Sep 17, 2020 - Sale 2542

Sale 2542 - Lot 205

Price Realized: $ 81,250
?Final Price Realized includes Buyer’s Premium added to Hammer Price
Estimate: $ 50,000 - $ 80,000
ANNA MARY ROBERTSON (GRANDMA) MOSES
Happy Days.

Oil on masonite, 1961. 470x673 mm; 18 1/2x26 1/2 inches. Signed in oil, lower center recto. Titled, dated "March 1961" and numbered "1992" in ink on the Grandma Moses Properties, Inc., New York, copyright label, verso.

Ex-collection Hammer Galleries, New York; sold Sotheby's, New York, April 29, 1978, sale 4116, lot 703; acquired from the above by private collection, Buffalo; thence by descent to current owner, private collection, Buffalo.

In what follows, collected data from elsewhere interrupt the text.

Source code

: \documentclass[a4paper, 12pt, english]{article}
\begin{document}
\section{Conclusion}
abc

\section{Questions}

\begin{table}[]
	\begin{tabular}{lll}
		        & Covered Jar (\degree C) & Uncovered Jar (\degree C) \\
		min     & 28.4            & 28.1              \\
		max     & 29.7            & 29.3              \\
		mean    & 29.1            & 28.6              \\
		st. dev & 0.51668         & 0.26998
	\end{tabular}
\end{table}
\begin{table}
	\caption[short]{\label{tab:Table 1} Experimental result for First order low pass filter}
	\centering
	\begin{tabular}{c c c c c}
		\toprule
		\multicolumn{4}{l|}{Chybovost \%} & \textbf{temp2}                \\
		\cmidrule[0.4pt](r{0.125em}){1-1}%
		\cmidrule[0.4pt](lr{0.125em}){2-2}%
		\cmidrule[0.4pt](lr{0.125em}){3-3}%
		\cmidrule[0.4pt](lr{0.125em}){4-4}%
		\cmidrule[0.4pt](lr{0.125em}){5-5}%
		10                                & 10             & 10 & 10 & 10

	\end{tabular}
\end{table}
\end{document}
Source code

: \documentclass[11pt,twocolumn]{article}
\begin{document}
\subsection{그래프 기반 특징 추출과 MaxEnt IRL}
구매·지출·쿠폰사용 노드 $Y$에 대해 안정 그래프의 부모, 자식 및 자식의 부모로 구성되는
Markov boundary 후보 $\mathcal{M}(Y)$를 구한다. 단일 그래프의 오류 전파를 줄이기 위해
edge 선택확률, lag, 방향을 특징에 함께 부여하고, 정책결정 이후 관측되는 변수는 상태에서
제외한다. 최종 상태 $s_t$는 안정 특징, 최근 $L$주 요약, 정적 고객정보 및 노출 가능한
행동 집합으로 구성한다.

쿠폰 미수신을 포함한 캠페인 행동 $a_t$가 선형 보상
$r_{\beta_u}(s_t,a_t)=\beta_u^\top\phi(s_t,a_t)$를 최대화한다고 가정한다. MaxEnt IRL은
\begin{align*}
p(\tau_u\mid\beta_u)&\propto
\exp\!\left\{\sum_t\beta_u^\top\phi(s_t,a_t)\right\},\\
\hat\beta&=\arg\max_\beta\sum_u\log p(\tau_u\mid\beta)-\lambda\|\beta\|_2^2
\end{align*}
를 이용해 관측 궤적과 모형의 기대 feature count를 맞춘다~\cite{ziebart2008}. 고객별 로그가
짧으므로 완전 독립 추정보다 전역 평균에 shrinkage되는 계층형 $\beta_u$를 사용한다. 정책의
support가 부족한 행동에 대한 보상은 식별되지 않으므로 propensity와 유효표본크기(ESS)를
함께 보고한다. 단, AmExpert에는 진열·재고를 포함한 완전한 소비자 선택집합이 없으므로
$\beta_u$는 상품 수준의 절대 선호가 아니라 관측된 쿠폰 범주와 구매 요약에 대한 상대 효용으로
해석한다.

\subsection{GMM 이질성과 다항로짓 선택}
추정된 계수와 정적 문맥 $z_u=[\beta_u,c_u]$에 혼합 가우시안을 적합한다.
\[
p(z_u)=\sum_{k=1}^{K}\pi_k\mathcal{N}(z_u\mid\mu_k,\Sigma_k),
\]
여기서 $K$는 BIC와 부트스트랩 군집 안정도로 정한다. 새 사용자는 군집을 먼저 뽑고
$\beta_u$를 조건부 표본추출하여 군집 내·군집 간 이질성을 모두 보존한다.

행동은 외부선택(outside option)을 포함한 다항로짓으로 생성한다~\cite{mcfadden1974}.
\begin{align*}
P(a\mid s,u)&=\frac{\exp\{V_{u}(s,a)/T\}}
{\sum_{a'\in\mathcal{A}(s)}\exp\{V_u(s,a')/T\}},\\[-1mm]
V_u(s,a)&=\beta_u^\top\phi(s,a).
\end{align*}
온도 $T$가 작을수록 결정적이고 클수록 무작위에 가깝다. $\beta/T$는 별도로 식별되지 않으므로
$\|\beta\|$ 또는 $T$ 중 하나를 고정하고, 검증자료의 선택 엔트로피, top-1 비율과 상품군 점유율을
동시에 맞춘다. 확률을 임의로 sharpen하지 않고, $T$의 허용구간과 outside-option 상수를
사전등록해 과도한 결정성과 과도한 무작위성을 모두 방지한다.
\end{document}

Exhibited "150 Anniversary Exhibition," Castellani Art Museum of Niagara University, Lewiston, New York, September-October 2006; "Of Their Time--Hudson River School to Postwar Modernism," Castellani Art Museum of Niagara University, Lewiston, New York, 2018-2019.

Published Otto Kallir, Grandma Moses, 1973, page 324, number 1505 (illustrated).

Moses (1860-1961), born Anna Mary Robertson, began painting when she was 78 years old when arthritis prevented her from embroidering her cheerful idyllic farm scenes for friends. She was self-taught and her paintings had the same brightness and two-dimensionality of her needlework. It was not until a New York engineer, Louis J. Caldor happened upon Moses' paintings in 1938 at a small drugstore in Hoosick Falls, New York, that she was urged to become a professional artist. Though Moses and her family were incredulous, her works were included in a show of unknown painters in 1939 at the Museum of Modern Art. These charming, primitive style paintings caught the attention of Otto Kallir, who mounted Moses' first of many solo exhibitions at Galerie St. Etienne, New York in 1940. She gained mass appeal when, in 1946, Christmas cards of her paintings were first issued.

She painted over 1,500 works during her career, which are described as being in a primitive folk art style utilizing a flat one-dimensional space with simple shapes, reflective of needlework compositions. She was known for her depiction of rural life reflecting her upbringing on a farm in upstate New York. This work, one of the last she painted, is characteristically cheerful with a family in the foreground surrounded by chickens on their farm as the hilly landscape recedes in the background.